Makanya, Imam Ghazali, dalam jilid pertama Ihya’ Ulumuddin, mengingatkan perihal betapa mengerikannya orang berilmu yang tidak migunani tersebut, alias tidak mengantarnya meraih kebijaksanaan-kebijaksanaan hidup. Ilmu yang demikian, kata Imam Ghazali, hanya akan menjerembabkan pelakunya pada azab yang paling berat kelak di akhirat.
Sampai di sini, terang sekali bahwa kedudukan adab atau akhlak itu di atas ilmu dan semestinya lebih dikedepankan. Babakan ilmu jelas kebak dengan kemungkinan-kemungkinan hipotesis benar atau salah. Sebab, ilmu selalu beranah analisis, argumentatif, teoritis, dan tesis-antitesis-tesis.
Sedemikian “labilnya otoritas” kebenaran ilmu, sementara otoritas akhlak karimah adalah mutlak niscaya, lantas apa alasan kita untuk yak-yako kewanen nyerang-nyerang poro sesepuh, pinisepuh, ngalim-ulama, poro masyayikh, poro guru, poro orang tua?
Marilah mawas diri. Jangan sampai bertambahnya ilmu kita justru bertambah bebal pula hati kita karena semakin tebal hijab rohani kita. Sungguh, sama sekali tak ada pantas-pantasnya bagi kita untuk menyerang dan menjatuhkan para sesepuh, para guru dan para orang tua atas nama perspektif kebenaran ilmu apa saja.

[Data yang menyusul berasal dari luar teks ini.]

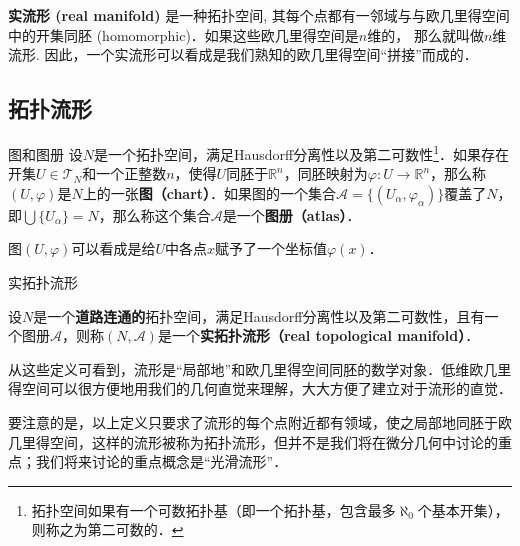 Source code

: 


\textbf{实流形 (real manifold)} 是一种拓扑空间, 其每个点都有一邻域与与欧几里得空间中的开集同胚 (homomorphic)．如果这些欧几里得空间是$n$维的， 那么就叫做$n$维流形. 因此，一个实流形可以看成是我们熟知的欧几里得空间“拼接”而成的．

\subsection{拓扑流形}

\begin{definition}{图和图册}\label{Manif_def1}
设$N$是一个拓扑空间，满足Hausdorff分离性以及第二可数性\footnote{拓扑空间如果有一个可数拓扑基（即一个拓扑基，包含最多$\aleph_0$个基本开集），则称之为第二可数的．}．如果存在开集$U\in\mathcal{T}_N$和一个正整数$n$，使得$U$同胚于$\mathbb{R}^n$，同胚映射为$\varphi:U\rightarrow\mathbb{R}^n$，那么称$(U,\varphi)$是$N$上的一张\textbf{图（chart）}．如果图的一个集合$\mathcal{A}=\{(U_\alpha, \varphi_\alpha)\}$覆盖了$N$，即$\bigcup\{U_\alpha\}=N$，那么称这个集合$\mathcal{A}$是一个\textbf{图册（atlas）}．
\end{definition}

图$(U, \varphi)$可以看成是给$U$中各点$x$赋予了一个坐标值$\varphi(x)$．

\begin{definition}{实拓扑流形}\label{Manif_def2}

设$N$是一个\textbf{道路连通的}拓扑空间，满足Hausdorff分离性以及第二可数性，且有一个图册$\mathcal{A}$，则称$(N, \mathcal{A})$是一个\textbf{实拓扑流形（real topological manifold）}．

\end{definition}

从这些定义可看到，流形是“局部地”和欧几里得空间同胚的数学对象．低维欧几里得空间可以很方便地用我们的几何直觉来理解，大大方便了建立对于流形的直觉．

要注意的是，以上定义只要求了流形的每个点附近都有领域，使之局部地同胚于欧几里得空间，这样的流形被称为拓扑流形，但并不是我们将在微分几何中讨论的重点；我们将来讨论的重点概念是“光滑流形”．


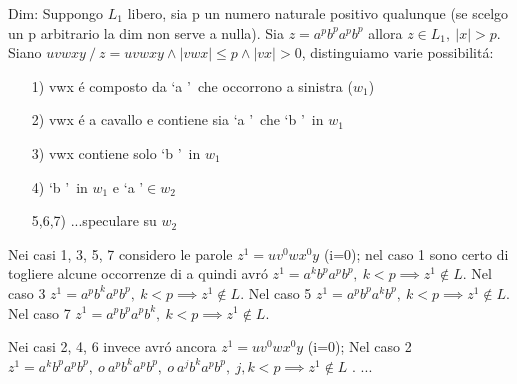 Dim: Suppongo $L_1$ libero, sia p un numero naturale positivo qualunque (se scelgo un p arbitrario la dim non serve a nulla).
Sia $z=a^pb^pa^pb^p$ allora $z \in L_1,\ |x| > p$. Siano $uvwxy\ / \ z = uvwxy \land |vwx| \leq p \land |vx| > 0$, distinguiamo varie possibilit\'a:
\begin{itemize}
\item[1)] vwx \'e composto da \lq a \rq\ che occorrono a sinistra ($w_1$)\\
\item[2)] vwx \'e a cavallo e contiene sia \lq a \rq\ che \lq b \rq\ in $w_1$\\
\item[3)] vwx contiene solo \lq b \rq\ in $w_1$\\
\item[4)] \lq b \rq\ in $w_1$ e \lq a \rq $\in w_2$\\
\item[5,6,7)] ...speculare su $w_2$\\
\end{itemize} 

Nei casi 1, 3, 5, 7 considero le parole $z^1=uv^0wx^0y$ (i=0);
nel caso 1 sono certo di togliere alcune occorrenze di a quindi avr\'o $z^1 = a^k b^p a^p b^p,\ k < p \implies z^1 \not\in L$. 
Nel caso 3 $z^1 = a^p b^k a^p b^p,\ k < p \implies z^1 \not\in L$.
Nel caso 5 $z^1 = a^p b^p a^k b^p,\ k < p \implies z^1 \not\in L$.
Nel caso 7 $z^1 = a^p b^p a^p b^k,\ k < p \implies z^1 \not\in L$.

Nei casi 2, 4, 6 invece avr\'o ancora $ z^1=uv^0wx^0y $ (i=0);
Nel caso 2 $z^1 = a^k b^p a^p b^p,\ o\ a^p b^k a^p b^p,\ o\ a^j b^k a^p b^p,\ j,k < p \implies z^1 \not\in L$ .
...

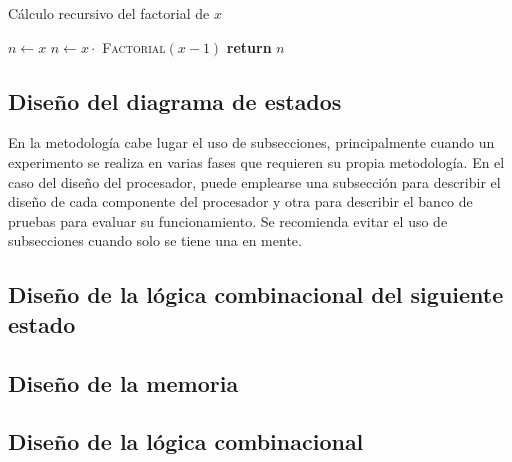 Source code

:\documentclass[12pt]{article}
\begin{document}
\begin{center}
    \begin{minipage}[t]{0.5\textwidth}
        \begin{algorithm}[H]
            \caption{Cálculo recursivo del factorial de $x$}\label{alg:factorial}
            \begin{algorithmic}[1]
                    \State $n \gets x$
                \Else
                    \State $n \gets x \cdot $ \textsc{Factorial}$(x-1)$
                \EndIf
                \State \textbf{return} $n$
                \EndProcedure
            \end{algorithmic}
        \end{algorithm}
    \end{minipage}
\end{center}



\subsection{Diseño del diagrama de estados}
En la metodología cabe lugar el uso de subsecciones, principalmente cuando un 
experimento se realiza en varias fases que requieren su propia metodología. En 
el caso del diseño del procesador, puede emplearse una subsección para 
describir el diseño de cada componente del procesador y otra para describir el 
banco de pruebas para evaluar su funcionamiento. Se recomienda evitar el uso 
de subsecciones cuando solo se tiene una en mente.

\subsection{Diseño de la lógica combinacional del siguiente estado}

\subsection{Diseño de la memoria}

\subsection{Diseño de la lógica combinacional}
\end{document}
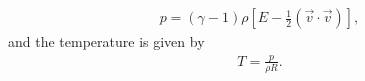 \begin{align} 
\label{constitutive}
p = (\gamma-1) \rho \left [ E - \frac{1}{2} (\vec{v} \cdot \vec{v} ) \right ],
\end{align}
 and the temperature is given by
\begin{align} 
\label{enthalpy}
T = \frac{p}{\rho R}.
\end{align} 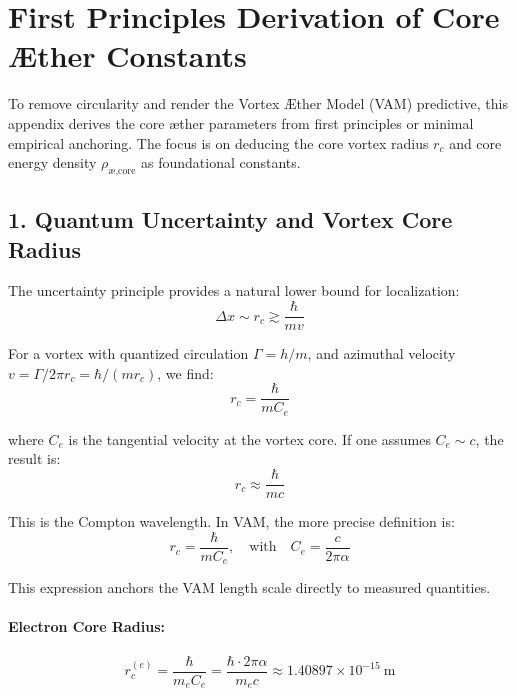 \section{First Principles Derivation of Core \AE{}ther Constants}

To remove circularity and render the Vortex \AE{}ther Model (VAM) predictive, this appendix derives the core \ae{}ther parameters from first principles or minimal empirical anchoring. The focus is on deducing the core vortex radius $r_c$ and core energy density $\rho_{\text{\ae,core}}$ as foundational constants.

\subsection{1. Quantum Uncertainty and Vortex Core Radius}

The uncertainty principle provides a natural lower bound for localization:
\begin{equation}
\Delta x \sim r_c \gtrsim \frac{\hbar}{m v}
\end{equation}

For a vortex with quantized circulation $\Gamma = h/m$, and azimuthal velocity $v = \Gamma / 2\pi r_c = \hbar / (m r_c)$, we find:
\begin{equation}
r_c = \frac{\hbar}{m C_e}
\end{equation}

where $C_e$ is the tangential velocity at the vortex core. If one assumes $C_e \sim c$, the result is:
\begin{equation}
r_c \approx \frac{\hbar}{m c}
\end{equation}

This is the Compton wavelength. In VAM, the more precise definition is:
\begin{equation}
r_c = \frac{\hbar}{m C_e}, \quad \text{with} \quad C_e = \frac{c}{2\pi \alpha}
\end{equation}

This expression anchors the VAM length scale directly to measured quantities.

\paragraph{Electron Core Radius:}
\begin{equation}
r_c^{(e)} = \frac{\hbar}{m_e C_e} = \frac{\hbar \cdot 2\pi \alpha}{m_e c} \approx 1.40897 \times 10^{-15} \ \text{m}
\end{equation}


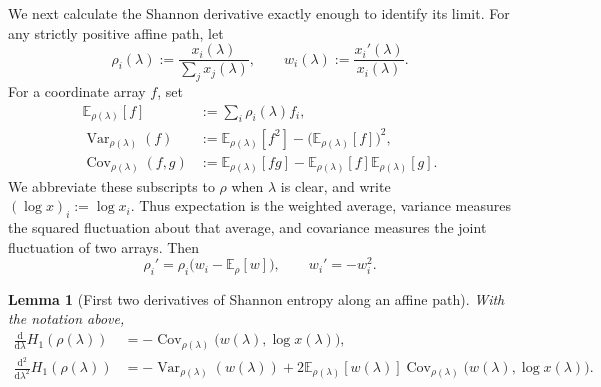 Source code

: \documentclass[aps,pra,11pt,onecolumn,nofootinbib,tightenlines]{revtex4-2}
\newtheorem{lemma}[theorem]{Lemma}
\theoremstyle{definition}
\begin{document}
We next calculate the Shannon derivative exactly enough to identify its limit.  For any strictly positive affine path, let
\begin{equation}
 \rho_i(\lambda):=\frac{x_i(\lambda)}{\sum_jx_j(\lambda)},
 \qquad
 w_i(\lambda):=\frac{x_i'(\lambda)}{x_i(\lambda)}.
 \label{eq:app-Shannon-p-w}
\end{equation}
For a coordinate array $f$, set
\begin{align}
\mathbb E_{\rho(\lambda)}[f]
&:=\sum_i \rho_i(\lambda)f_i,
\label{eq:app-Shannon-expectation-definition}\\
\operatorname{Var}_{\rho(\lambda)}(f)
&:=\mathbb E_{\rho(\lambda)}[f^2]
-\bigl(\mathbb E_{\rho(\lambda)}[f]\bigr)^2,
\label{eq:app-Shannon-variance-definition}\\
\operatorname{Cov}_{\rho(\lambda)}(f,g)
&:=\mathbb E_{\rho(\lambda)}[fg]
-\mathbb E_{\rho(\lambda)}[f]\mathbb E_{\rho(\lambda)}[g].
\label{eq:app-Shannon-covariance-definition}
\end{align}
We abbreviate these subscripts to $\rho$ when $\lambda$ is clear, and write
$(\log x)_i:=\log x_i$.  Thus expectation is the weighted average, variance
measures the squared fluctuation about that average, and covariance measures
the joint fluctuation of two arrays.
Then
\begin{equation}
 \rho_i'=\rho_i\bigl(w_i-\mathbb E_\rho[w]\bigr),
 \qquad
 w_i'=-w_i^2.
 \label{eq:app-Shannon-pw-primes}
\end{equation}

\begin{lemma}[First two derivatives of Shannon entropy along an affine path]
\label{lem:app-Shannon-covariance}
With the notation above,
\begin{align}
 \frac{\mathrm d}{\mathrm d\lambda}H_1(\rho(\lambda))
 &=-\operatorname{Cov}_{\rho(\lambda)}
   \bigl(w(\lambda),\log x(\lambda)\bigr),
 \label{eq:app-Shannon-first-cov}\\
 \frac{\mathrm d^2}{\mathrm d\lambda^2}H_1(\rho(\lambda))
 &=-\operatorname{Var}_{\rho(\lambda)}(w(\lambda))
 +2\mathbb E_{\rho(\lambda)}[w(\lambda)]
  \operatorname{Cov}_{\rho(\lambda)}
  \bigl(w(\lambda),\log x(\lambda)\bigr).
 \label{eq:app-Shannon-second-cov}
\end{align}
\end{lemma}
\end{document}
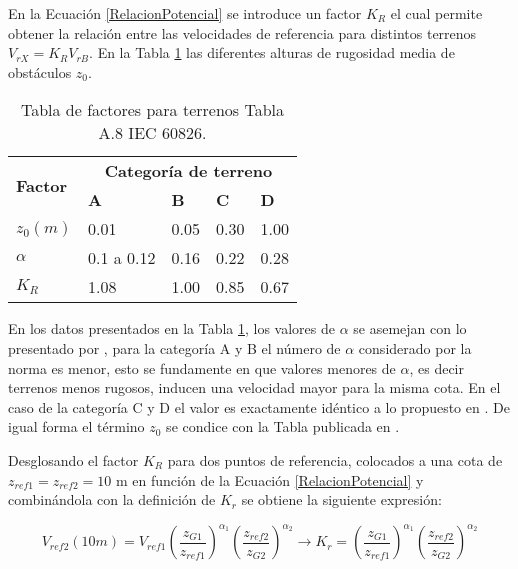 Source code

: En la Ecuación \eqref{RelacionPotencial} se introduce un factor $K_R$ el cual permite obtener la relación entre las velocidades de referencia para distintos terrenos $V_{rX}=K_RV_{rB}$. En la Tabla \ref{Tab:laValoresTerrenos} las diferentes alturas de rugosidad media de obstáculos $z_0$.


\begin{table}[h] 
	\begin{footnotesize} 
		\begin{center} 
			\begin{tabular}{ |p{3cm}|p{2cm}|p{2cm}|p{2cm}|p{2cm}|} \hline
				\multirow{2}{*}{\textbf{Factor}}  & \multicolumn{4}{|c|}{ \textbf{Categoría de terreno} }  \\ 
				& \textbf{A}& \textbf{B} &\textbf{C}&\textbf{D}\\
				\hline
				$z_0(m)$   & 0.01    &0.05&  0.30 & 1.00\\ \hline
				$\alpha$& 0.1 a 0.12  & 0.16 & 0.22 &0.28\\ \hline
				$K_R$ & 1.08 &1.00 &0.85&  0.67\\ \hline
			\end{tabular}
		\end{center} 
		\caption{Tabla de factores para terrenos Tabla A.8 IEC 60826.}
		\label{Tab:laValoresTerrenos} 
	\end{footnotesize} 
\end{table}

En los datos presentados en la Tabla \ref{Tab:laValoresTerrenos}, los valores de $\alpha$ se asemejan con lo presentado por \cite{Davenport1960}, para la categoría A y B el número de $\alpha$ considerado por la norma es menor, esto se fundamente en que valores menores de $\alpha$, es decir terrenos menos rugosos, inducen una velocidad mayor para la misma cota. En el caso de la categoría C y D el valor es exactamente idéntico a lo propuesto en \citep{Davenport1960} . De igual forma el término $z_0$ se condice con la Tabla publicada en \citep{Oke2000}.

Desglosando el factor $K_R$ para dos puntos de referencia, colocados a una cota de $z_{ref1}=z_{ref2}=10$ m en función de la Ecuación \eqref{RelacionPotencial} y combinándola con la definición de $K_r$ se obtiene la siguiente expresión: 

\begin{equation}\label{ValorKR}
	V_{ref2}(10m)=V_{ref1}\left(\frac{z_{G1}}{z_{ref1}}\right)^{\alpha_1}\left(\frac{z_{ref2}}{z_{G2}}\right)^{\alpha_2}\rightarrow K_r=\left(\frac{z_{G1}}{z_{ref1}}\right)^{\alpha_1}\left(\frac{z_{ref2}}{z_{G2}}\right)^{\alpha_2}
\end{equation}

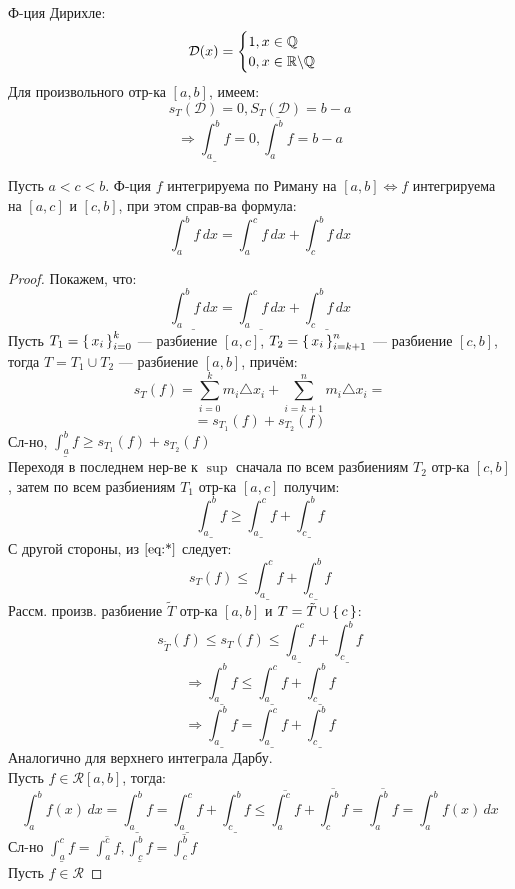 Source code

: \begin{example}
Ф-ция Дирихле:
\[
\mathcal{D}(x) = \begin{cases}
1, x \in \mathbb{Q} \\
0, x \in \mathbb{R} \backslash \mathbb{Q}
\end{cases}
\]
Для произвольного отр-ка $[a, b]$, имеем:
\[
s_T(\mathcal{D}) = 0, S_T(\mathcal{D}) = b - a
\]
\[
\Rightarrow \underline{\int_{a}^{b} f} = 0, \overline{\int_{a}^{b} f} = b - a
\]
\end{example}
\begin{consequence}
  \label{cs:riemann_feature_1}
  Пусть $a < c < b$. Ф-ция $f$ интегрируема по Риману на $[a, b] \iff f $ интегрируема на $[a, c]$ и $[c, b]$, при этом справ-ва формула:
  \[
    \int_{a}^{b} f \, dx = \int_{a}^{c} f \, dx + \int_{c}^{b} f \, dx
  \]
\end{consequence}
\begin{proof}
Покажем, что:
\[
  \underline{\int_{a}^{b} f \, dx} = \underline{\int_{a}^{c} f \, dx} + \underline{\int_{c}^{b} f \, dx}
\]
Пусть $T_1 = \set{x_i}_{i = 0}^{k}$ --- разбиение $[a, c]$, $T_2 = \set{x_i}_{i = k + 1}^{n}$ --- разбиение $[c, b]$, тогда $T = T_1 \cup T_2$ --- разбиение $[a, b]$, причём:
\[
s_{T}(f) = \sum_{i = 0}^{k} m_i \triangle x_i + \sum_{i = k + 1}^{n} m_i \triangle x_i = 
\]
\begin{equation}
  \label{eq:*}
  = s_{T_1}(f) + s_{T_2}(f)
\end{equation}
Сл-но, $\underline{\int_{a}^{b} f} \geq s_{T_1}(f) + s_{T_2}(f)$ \\
Переходя в последнем нер-ве к $\sup$ сначала по всем разбиениям $T_2$ отр-ка $[c, b]$, затем по всем разбиениям $T_1$ отр-ка $[a, c]$ получим:
\[
\underline{\int_{a}^{b} f} \geq \underline{\int_{a}^{c} f} + \underline{\int_{c}^{b} f}
\]
С другой стороны, из $\eqref{eq:*}$ следует:
\[
s_T(f) \leq \underline{\int_{a}^{c} f} + \underline{\int_{c}^{b} f}
\]
Рассм. произв. разбиение $\tilde{T}$ отр-ка $[a, b]$ и $T = \tilde{T} \cup \set{c}$:
\[
s_{\tilde{T}}(f) \leq s_{T}(f) \leq \underline{\int_{a}^{c} f} + \underline{\int_{c}^{b} f}
\]
\[
\Rightarrow \underline{\int_{a}^{b} f} \leq \underline{\int_{a}^{c} f} + \underline{\int_{c}^{b} f}
\]
\[
\Rightarrow  \underline{\int_{a}^{b} f} = \underline{\int_{a}^{c} f} + \underline{\int_{c}^{b} f}
\]
Аналогично для верхнего интеграла Дарбу. \\
Пусть $f \in \mathcal{R}[a, b]$, тогда:
\[
  \int_{a}^{b} f(x) \, dx = \underline{\int_{a}^{b} f} = \underline{\int_{a}^{c} f} + \underline{\int_{c}^{b} f} \leq \overline{\int_{a}^{c} f} + \overline{\int_{c}^{b} f} = \overline{\int_{a}^{b} f} = \int_{a}^{b} f(x) \, dx
\]
Сл-но $\underline{\int_{a}^{c} f} = \overline{\int_{a}^{c} f}, \underline{\int_{c}^{b} f} = \overline{\int_{c}^{b} f}$ \\
Пусть $f \in \mathcal{R}$
\end{proof}
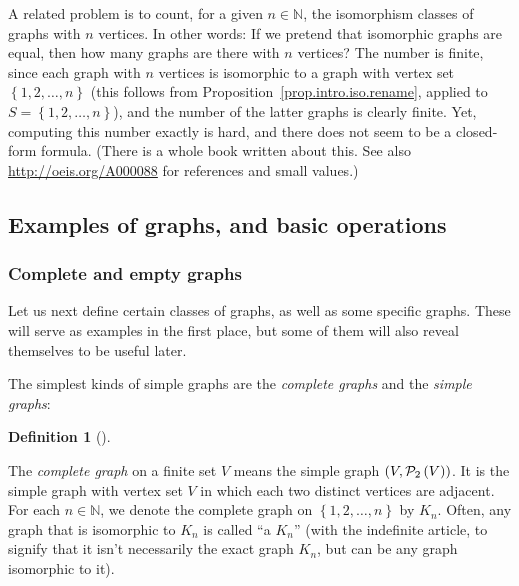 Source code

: \documentclass[numbers=enddot,12pt,final,onecolumn,notitlepage]{scrartcl}%
\theoremstyle{definition}
\newtheorem{defi}[theo]{Definition}
\newenvironment{definition}[1][]
{\begin{defi}[#1]\begin{leftbar}}
{\end{leftbar}\end{defi}}
\newcommand{\NN}{\mathbb{N}}
\newcommand{\powset}[2][]{\ifthenelse{\equal{#2}{}}{\mathcal{P}\left(#1\right)}{\mathcal{P}_{#1}\left(#2\right)}}
\newcommand{\set}[1]{\left\{ #1 \right\}}
\newcommand{\tup}[1]{\left( #1 \right)}
\begin{document}
A related problem is to count, for a given $n \in \NN$,
the isomorphism classes of graphs with $n$ vertices. In other words:
If we pretend that isomorphic graphs are equal, then how many graphs
are there with $n$ vertices? The number is finite, since each graph
with $n$ vertices is isomorphic to a graph with vertex set
$\set{1,2,\ldots, n}$ (this follows from
Proposition~\ref{prop.intro.iso.rename}, applied to
$S = \set{1,2,\ldots, n}$), and the number of the latter graphs is
clearly finite. Yet, computing this number exactly is hard, and there
does not seem to be a closed-form formula. (There is a whole book
\cite{HarPal73} written about this. See also
\url{http://oeis.org/A000088} for references and small values.)

\subsection{\label{sect.intro.paths}Examples of graphs, and basic
operations}

\subsubsection{Complete and empty graphs}

Let us next define certain classes of graphs, as well as some specific
graphs. These will serve as examples in the first place, but some of
them will also reveal themselves to be useful later.

The simplest kinds of simple graphs are the \textit{complete graphs}
and the \textit{simple graphs}:

\begin{definition} \label{def.intro.complete-graph}
The \textit{complete graph} on a finite set $V$ means
the simple graph $\tup{V, \powset[2]{V}}$. It is the
simple graph with vertex set $V$ in which each two distinct vertices
are adjacent.
For each $n \in \NN$, we denote the complete graph on
$\set{1,2,\ldots,n}$ by $K_n$. Often, any graph that is isomorphic to
$K_n$ is called ``a $K_n$'' (with the indefinite article, to signify
that it isn't necessarily the exact graph $K_n$, but can be any graph
isomorphic to it).
\end{definition}
\end{document}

Justru, jika kita memang berilmu, dan ilmu kita berbalut akhlak, pastilah ekspresi kita akan selalu lekat dengan kerendahan hati dan kebijaksanaan. Inilah sang alim yang hakiki, sang sophia-perennis.
“Janganlah karena kau telah merasa pintar, lalu kau gunakan kepintaranmu untuk menasihati orang tuamu.” Begitu tutur sebuah nasihat. Jika kau masih juga kewanen yak-yako, kukutuk kau jadi es batu!